This little gem was sent to me by a producer friend and I liked it immediately. I knew none of these composers but I enjoyed the album tremendously. Don’t let the unusual name “Twiolins” stop you. This is some seriously good music making. It is my sleeper of the year.
Running close behind the Twiolins is the lovely album of post minimalist miniatures by the wonderful Anne Akiko Meyers. Frequently these named soloist albums of miniatures are targeted at a “light music” crowd. Well this isn’t light music but it is quite listenable and entertaining.
The creative programming and dedicated playing made this a popular review to New Music Buff readers. Definitely want to hear more from the Telegraph Quartet.
Another disc sent by my friend Joshua. This one is a DVD/CD combo of music by a composer whose existence was only revealed to me a couple of years ago. Marin includes a clever animated video which accompanies the title track.
I was fortunate enough to have been able to hear Terry Riley and Gloria Cheng in an all Terry Riley program at the Yerba Buena Center for the Arts. Both were in spectacular form and the audience was quite pleased.
I would be remiss if I didn’t include the fabulous 6 night series of concerts produced by Other Minds. This is why I am a rabid advocate of OM programs. More on that soon with OM 24 coming up.
And lastly I want to tell you about two more composers who are happily on my radar.
One of the joys of reviewing CDs is the discovery of new artists to follow. Harold Meltzer is now in that group for me. This basically tonal composer has a real feel for writing for the voice and has turned out some seriously interesting chamber music.
Another composer unknown to these ears. I bristle at the term “electroacoustic” because it sometimes means experimental or bad music. Not so here. Moe is fascinating. Definitely worth your time.

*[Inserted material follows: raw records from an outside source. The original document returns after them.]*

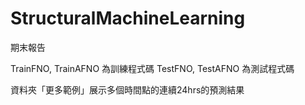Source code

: # StructuralMachineLearning
期末報告

TrainFNO, TrainAFNO 為訓練程式碼
TestFNO, TestAFNO 為測試程式碼

資料夾「更多範例」展示多個時間點的連續24hrs的預測結果
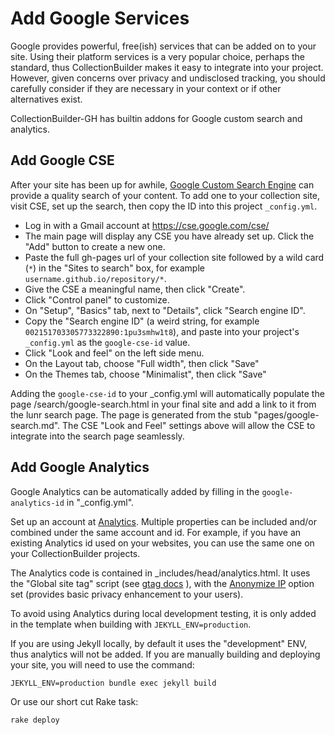 # Add Google Services

Google provides powerful, free(ish) services that can be added on to your site.
Using their platform services is a very popular choice, perhaps the standard, thus CollectionBuilder makes it easy to integrate into your project. 
However, given concerns over privacy and undisclosed tracking, you should carefully consider if they are necessary in your context or if other alternatives exist.

CollectionBuilder-GH has builtin addons for Google custom search and analytics.

## Add Google CSE

After your site has been up for awhile, [Google Custom Search Engine](https://cse.google.com/cse/) can provide a quality search of your content.
To add one to your collection site, visit CSE, set up the search, then copy the ID into this project `_config.yml`.

- Log in with a Gmail account at <https://cse.google.com/cse/>
- The main page will display any CSE you have already set up. Click the "Add" button to create a new one.
- Paste the full gh-pages url of your collection site followed by a wild card (`*`) in the "Sites to search" box, for example `username.github.io/repository/*`.
- Give the CSE a meaningful name, then click "Create".
- Click "Control panel" to customize.
- On "Setup", "Basics" tab, next to "Details", click "Search engine ID".
- Copy the "Search engine ID" (a weird string, for example `002151703305773322890:1pu3smhw1t8`), and paste into your project's `_config.yml` as the `google-cse-id` value.
- Click "Look and feel" on the left side menu.
- On the Layout tab, choose "Full width", then click "Save"
- On the Themes tab, choose "Minimalist", then click "Save"

Adding the `google-cse-id` to your _config.yml will automatically populate the page /search/google-search.html in your final site and add a link to it from the lunr search page.
The page is generated from the stub "pages/google-search.md".
The CSE "Look and Feel" settings above will allow the CSE to integrate into the search page seamlessly.

## Add Google Analytics

Google Analytics can be automatically added by filling in the `google-analytics-id` in "_config.yml". 

Set up an account at [Analytics](analytics.google.com/). 
Multiple properties can be included and/or combined under the same account and id.
For example, if you have an existing Analytics id used on your websites, you can use the same one on your CollectionBuilder projects.

The Analytics code is contained in _includes/head/analytics.html.
It uses the "Global site tag" script (see [gtag docs](https://developers.google.com/analytics/devguides/collection/gtagjs/)
), with the [Anonymize IP](https://developers.google.com/analytics/devguides/collection/gtagjs/ip-anonymization) option set (provides basic privacy enhancement to your users).

To avoid using Analytics during local development testing, it is only added in the template when building with `JEKYLL_ENV=production`.

If you are using Jekyll locally, by default it uses the "development" ENV, thus analytics will not be added.
If you are manually building and deploying your site, you will need to use the command:

`JEKYLL_ENV=production bundle exec jekyll build`

Or use our short cut Rake task: 

`rake deploy`
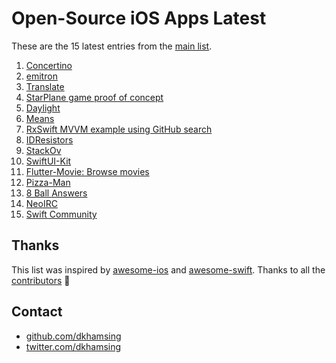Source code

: # Open-Source iOS Apps Latest

These are the 15 latest entries from the [main list](https://github.com/dkhamsing/open-source-ios-apps).


1. [Concertino](https://github.com/openopus-org/concertino_ios)
2. [emitron](https://github.com/razeware/emitron-iOS)
3. [Translate](https://github.com/vijaywargiya/Translate-SwiftUI)
4. [StarPlane game proof of concept](https://gist.github.com/JohnSundell/7ae3223b5bad3712378a57aaff31d7e2)
5. [Daylight](https://github.com/bakkenbaeck/daylight-ios)
6. [Means](https://github.com/vmanot/Means)
7. [RxSwift MVVM example using GitHub search](https://github.com/NavdeepSinghh/RxSwift_MVVM_Finished)
8. [IDResistors](https://github.com/thestoneage/IDResistors)
9. [StackOv](https://github.com/surfstudio/StackOv)
10. [SwiftUI-Kit](https://github.com/jordansinger/SwiftUI-Kit)
11. [Flutter-Movie: Browse movies](https://github.com/khuong291/Flutter-Movie)
12. [Pizza-Man](https://github.com/fulldecent/pizzaman)
13. [8 Ball Answers](https://github.com/fulldecent/8-ball)
14. [NeoIRC](https://github.com/NozeIO/NeoIRC)
15. [Swift Community](https://github.com/superarcswift/SwiftCommunity)

## Thanks

This list was inspired by [awesome-ios](https://github.com/vsouza/awesome-ios) and [awesome-swift](https://github.com/matteocrippa/awesome-swift). Thanks to all the [contributors](https://github.com/dkhamsing/open-source-ios-apps/graphs/contributors) 🎉 

## Contact

- [github.com/dkhamsing](https://github.com/dkhamsing)
- [twitter.com/dkhamsing](https://twitter.com/dkhamsing)
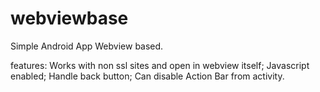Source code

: # webviewbase

Simple Android App Webview based.

features: 
  Works with non ssl sites and open in webview itself;
  Javascript enabled;
  Handle back button;
  Can disable Action Bar from activity.
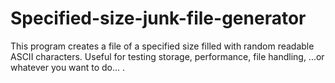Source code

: # Specified-size-junk-file-generator
This program creates a file of a specified size filled with random readable ASCII characters. Useful for testing storage, performance, file handling, ...or whatever you want to do... .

OK, gonna can the objectivity here to say that this is possibly the most underappreciated album I’ve heard this year. Combining a recording of the Debussy Preludes along with Schoenberg’s rarely heard “Hanging Gardens”, Webern’s Variations, and Berg’s Piano Sonata creates a picture of a moment in history when music moved from impressionism to expressionism. Jacob Greenberg is very much up to the task. Buy this one and listen, please. It’s wonderful.
Also beyond objectivity is this fascinating major opus by Kyle Gann. It didn’t get much recognition on my blog but it’s a major work that deserves your attention if you like modern music.
Well this is one of my favorite reviews in terms of the quality of my writing. The work is most wonderful as well. Though this review was actually published on December 31st I’m still including it in my 2018.
This is definitely cheating on my part but after that concert at Yerba Buena I can’t resist making folks aware of this wonderful set on the independent label, “Irritable Hedgehog”. Trust me, if you like Riley, you need this set.
I review relatively few books on this site but by far the most intriguing and important book that has made it across my desk to this blog is Gay Guerilla. The efforts of Mary Jane Leach, Renee Levine Packer, Luciano Chessa, and others are now helping to establish an understanding of this composer who died too young. Here’s looking forward to next year.
I know I have left out a great deal in this quirky year end selection but I hope that I have not offended anyone. Peace and music to all.
I was delighted to receive this disc directly from the composer. I had not been familiar with Harold Meltzer‘s (1966- ) work so this would be my introduction. The disc contains two works, a Piano Quartet (2016) and a song cycle, Variations on a Summer Day (2012-2016). Both are functional titles which tell the listener little about what to expect in terms of style. I was even more delighted when he kindly sent me some PDF scores of these pieces.
The Piano Quartet might be described as post minimal I suppose but the salient characteristic of this piece is that it is exciting and quite listenable. It is also quite a workout for the musicians. In fact this piece seems to embody a variety of styles which give it a friendly romantic gloss at times. This is a fine addition to the Piano Quartet repertoire.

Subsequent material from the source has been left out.